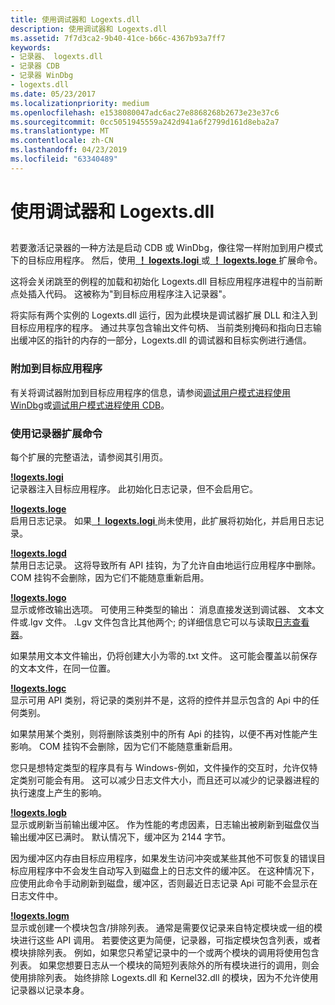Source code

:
 ```yaml
---
title: 使用调试器和 Logexts.dll
description: 使用调试器和 Logexts.dll
ms.assetid: 7f7d3ca2-9b40-41ce-b66c-4367b93a7ff7
keywords:
- 记录器、 logexts.dll
- 记录器 CDB
- 记录器 WinDbg
- logexts.dll
ms.date: 05/23/2017
ms.localizationpriority: medium
ms.openlocfilehash: e1538080047adc6ac27e8868268b2673e23e37c6
ms.sourcegitcommit: 0cc5051945559a242d941a6f2799d161d8eba2a7
ms.translationtype: MT
ms.contentlocale: zh-CN
ms.lasthandoff: 04/23/2019
ms.locfileid: "63340489"
---
```

# <a name="using-the-debugger-and-logextsdll"></a>使用调试器和 Logexts.dll


## <span id="ddk_using_the_debugger_and_logexts_dll_dtoolq"></span><span id="DDK_USING_THE_DEBUGGER_AND_LOGEXTS_DLL_DTOOLQ"></span>


若要激活记录器的一种方法是启动 CDB 或 WinDbg，像往常一样附加到用户模式下的目标应用程序。 然后，使用[ **！ logexts.logi** ](-logexts-logi.md)或[ **！ logexts.loge** ](-logexts-loge.md)扩展命令。

这将会关闭跳至的例程的加载和初始化 Logexts.dll 目标应用程序进程中的当前断点处插入代码。 这被称为"到目标应用程序注入记录器"。

将实际有两个实例的 Logexts.dll 运行，因为此模块是调试器扩展 DLL 和注入到目标应用程序的程序。 通过共享包含输出文件句柄、 当前类别掩码和指向日志输出缓冲区的指针的内存的一部分，Logexts.dll 的调试器和目标实例进行通信。

### <a name="span-idattachingtothetargetapplicationspanspan-idattachingtothetargetapplicationspanattaching-to-the-target-application"></a><span id="attaching_to_the_target_application"></span><span id="ATTACHING_TO_THE_TARGET_APPLICATION"></span>附加到目标应用程序

有关将调试器附加到目标应用程序的信息，请参阅[调试用户模式进程使用 WinDbg](debugging-a-user-mode-process-using-windbg.md)或[调试用户模式进程使用 CDB](debugging-a-user-mode-process-using-cdb.md)。

### <a name="span-idusingtheloggerextensioncommandsspanspan-idusingtheloggerextensioncommandsspanusing-the-logger-extension-commands"></a><span id="using_the_logger_extension_commands"></span><span id="USING_THE_LOGGER_EXTENSION_COMMANDS"></span>使用记录器扩展命令

每个扩展的完整语法，请参阅其引用页。

<span id="_LOGEXTS.LOGI"></span>[**!logexts.logi**](-logexts-logi.md)  
记录器注入目标应用程序。 此初始化日志记录，但不会启用它。

<span id="_LOGEXTS.LOGE"></span>[**!logexts.loge**](-logexts-loge.md)  
启用日志记录。 如果[ **！ logexts.logi** ](-logexts-logi.md)尚未使用，此扩展将初始化，并启用日志记录。

<span id="_LOGEXTS.LOGD"></span>[**!logexts.logd**](-logexts-logd.md)  
禁用日志记录。 这将导致所有 API 挂钩，为了允许自由地运行应用程序中删除。 COM 挂钩不会删除，因为它们不能随意重新启用。

<span id="_LOGEXTS.LOGO"></span>[**!logexts.logo**](-logexts-logo.md)  
显示或修改输出选项。 可使用三种类型的输出： 消息直接发送到调试器、 文本文件或.lgv 文件。 .Lgv 文件包含比其他两个; 的详细信息它可以与读取[日志查看器](logviewer.md)。

如果禁用文本文件输出，仍将创建大小为零的.txt 文件。 这可能会覆盖以前保存的文本文件，在同一位置。

<span id="_LOGEXTS.LOGC"></span>[**!logexts.logc**](-logexts-logc.md)  
显示可用 API 类别，将记录的类别并不是，这将的控件并显示包含的 Api 中的任何类别。

如果禁用某个类别，则将删除该类别中的所有 Api 的挂钩，以便不再对性能产生影响。 COM 挂钩不会删除，因为它们不能随意重新启用。

您只是想特定类型的程序具有与 Windows-例如，文件操作的交互时，允许仅特定类别可能会有用。 这可以减少日志文件大小，而且还可以减少的记录器进程的执行速度上产生的影响。

<span id="_LOGEXTS.LOGB"></span>[**!logexts.logb**](-logexts-logb.md)  
显示或刷新当前输出缓冲区。 作为性能的考虑因素，日志输出被刷新到磁盘仅当输出缓冲区已满时。 默认情况下，缓冲区为 2144 字节。

因为缓冲区内存由目标应用程序，如果发生访问冲突或某些其他不可恢复的错误目标应用程序中不会发生自动写入到磁盘上的日志文件的缓冲区。 在这种情况下，应使用此命令手动刷新到磁盘，缓冲区，否则最近日志记录 Api 可能不会显示在日志文件中。

<span id="_LOGEXTS.LOGM"></span>[**!logexts.logm**](-logexts-logm.md)  
显示或创建一个模块包含/排除列表。 通常是需要仅记录来自特定模块或一组的模块进行这些 API 调用。 若要使这更为简便，记录器，可指定模块包含列表，或者模块排除列表。 例如，如果您只希望记录中的一个或两个模块的调用将使用包含列表。 如果您想要日志从一个模块的简短列表除外的所有模块进行的调用，则会使用排除列表。 始终排除 Logexts.dll 和 Kernel32.dll 的模块，因为不允许使用记录器以记录本身。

● **PROMPT**
Only the line with "记录器注入目标应用程序。 此初始化日志记录，但不会启用它。" and those preceding it, back to the first line of the entries, should be repeated exactly, without pictures.

● **EXERCISE SOLUTION**
Source code

:
 ```yaml
---
title: 使用调试器和 Logexts.dll
description: 使用调试器和 Logexts.dll
ms.assetid: 7f7d3ca2-9b40-41ce-b66c-4367b93a7ff7
keywords:
- 记录器、 logexts.dll
- 记录器 CDB
- 记录器 WinDbg
- logexts.dll
ms.date: 05/23/2017
ms.localizationpriority: medium
ms.openlocfilehash: e1538080047adc6ac27e8868268b2673e23e37c6
ms.sourcegitcommit: 0cc5051945559a242d941a6f2799d161d8eba2a7
ms.translationtype: MT
ms.contentlocale: zh-CN
ms.lasthandoff: 04/23/2019
ms.locfileid: "63340489"
---
```

# <a name="using-the-debugger-and-logextsdll"></a>使用调试器和 Logexts.dll


## <span id="ddk_using_the_debugger_and_logexts_dll_dtoolq"></span><span id="DDK_USING_THE_DEBUGGER_AND_LOGEXTS_DLL_DTOOLQ"></span>


若要激活记录器的一种方法是启动 CDB 或 WinDbg，像往常一样附加到用户模式下的目标应用程序。 然后，使用[ **！ logexts.logi** ](-logexts-logi.md)或[ **！ logexts.loge** ](-logexts-loge.md)扩展命令。

这将会关闭跳至的例程的加载和初始化 Logexts.dll 目标应用程序进程中的当前断点处插入代码。 这被称为"到目标应用程序注入记录器"。

将实际有两个实例的 Logexts.dll 运行，因为此模块是调试器扩展 DLL 和注入到目标应用程序的程序。 通过共享包含输出文件句柄、 当前类别掩码和指向日志输出缓冲区的指针的内存的一部分，Logexts.dll 的调试器和目标实例进行通信。

### <a name="span-idattachingtothetargetapplicationspanspan-idattachingtothetargetapplicationspanattaching-to-the-target-application"></a><span id="attaching_to_the_target_application"></span><span id="ATTACHING_TO_THE_TARGET_APPLICATION"></span>附加到目标应用程序

有关将调试器附加到目标应用程序的信息，请参阅[调试用户模式进程使用 WinDbg](debugging-a-user-mode-process-using-windbg.md)或[调试用户模式进程使用 CDB](debugging-a-user-mode-process-using-cdb.md)。

### <a name="span-idusingtheloggerextensioncommandsspanspan-idusingtheloggerextensioncommandsspanusing-the-logger-extension-commands"></a><span id="using_the_logger_extension_commands"></span><span id="USING_THE_LOGGER_EXTENSION_COMMANDS"></span>使用记录器扩展命令

每个扩展的完整语法，请参阅其引用页。

<span id="_LOGEXTS.LOGI"></span>[**!logexts.logi**](-logexts-logi.md)  
记录器注入目标应用程序。 此初始化日志记录，但不会启用它。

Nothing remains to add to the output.